WORK TASK. Looking at the data below, state how many lines contain "장바구니에". No other words are wanted.

--------------------------------------------------

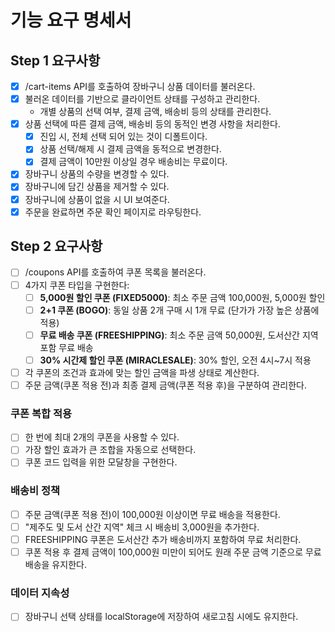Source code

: # 기능 요구 명세서

## Step 1 요구사항

- [x] /cart-items API를 호출하여 장바구니 상품 데이터를 불러온다.
- [x] 불러온 데이터를 기반으로 클라이언트 상태를 구성하고 관리한다.
  - 개별 상품의 선택 여부, 결제 금액, 배송비 등의 상태를 관리한다.
- [x] 상품 선택에 따른 결제 금액, 배송비 등의 동적인 변경 사항을 처리한다.
  - [x] 진입 시, 전체 선택 되어 있는 것이 디폴트이다.
  - [x] 상품 선택/해제 시 결제 금액을 동적으로 변경한다.
  - [x] 결제 금액이 10만원 이상일 경우 배송비는 무료이다.
- [x] 장바구니 상품의 수량을 변경할 수 있다.
- [x] 장바구니에 담긴 상품을 제거할 수 있다.
- [x] 장바구니에 상품이 없을 시 UI 보여준다.
- [x] 주문을 완료하면 주문 확인 페이지로 라우팅한다.

## Step 2 요구사항

- [ ] /coupons API를 호출하여 쿠폰 목록을 불러온다.
- [ ] 4가지 쿠폰 타입을 구현한다:
  - [ ] **5,000원 할인 쿠폰 (FIXED5000)**: 최소 주문 금액 100,000원, 5,000원 할인
  - [ ] **2+1 쿠폰 (BOGO)**: 동일 상품 2개 구매 시 1개 무료 (단가가 가장 높은 상품에 적용)
  - [ ] **무료 배송 쿠폰 (FREESHIPPING)**: 최소 주문 금액 50,000원, 도서산간 지역 포함 무료 배송
  - [ ] **30% 시간제 할인 쿠폰 (MIRACLESALE)**: 30% 할인, 오전 4시~7시 적용
- [ ] 각 쿠폰의 조건과 효과에 맞는 할인 금액을 파생 상태로 계산한다.
- [ ] 주문 금액(쿠폰 적용 전)과 최종 결제 금액(쿠폰 적용 후)을 구분하여 관리한다.

### 쿠폰 복합 적용

- [ ] 한 번에 최대 2개의 쿠폰을 사용할 수 있다.
- [ ] 가장 할인 효과가 큰 조합을 자동으로 선택한다.
- [ ] 쿠폰 코드 입력을 위한 모달창을 구현한다.

### 배송비 정책

- [ ] 주문 금액(쿠폰 적용 전)이 100,000원 이상이면 무료 배송을 적용한다.
- [ ] "제주도 및 도서 산간 지역" 체크 시 배송비 3,000원을 추가한다.
- [ ] FREESHIPPING 쿠폰은 도서산간 추가 배송비까지 포함하여 무료 처리한다.
- [ ] 쿠폰 적용 후 결제 금액이 100,000원 미만이 되어도 원래 주문 금액 기준으로 무료 배송을 유지한다.

### 데이터 지속성

- [ ] 장바구니 선택 상태를 localStorage에 저장하여 새로고침 시에도 유지한다.

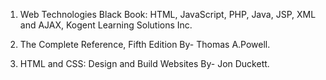 
1. Web Technologies Black Book: HTML, JavaScript, PHP, Java, JSP, XML and AJAX, Kogent Learning Solutions Inc.

2. The Complete Reference, Fifth Edition By- Thomas A.Powell.

3. HTML and CSS: Design and Build Websites By- Jon Duckett.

--------------------------------------------------

EXERCISE RESPONSE. 2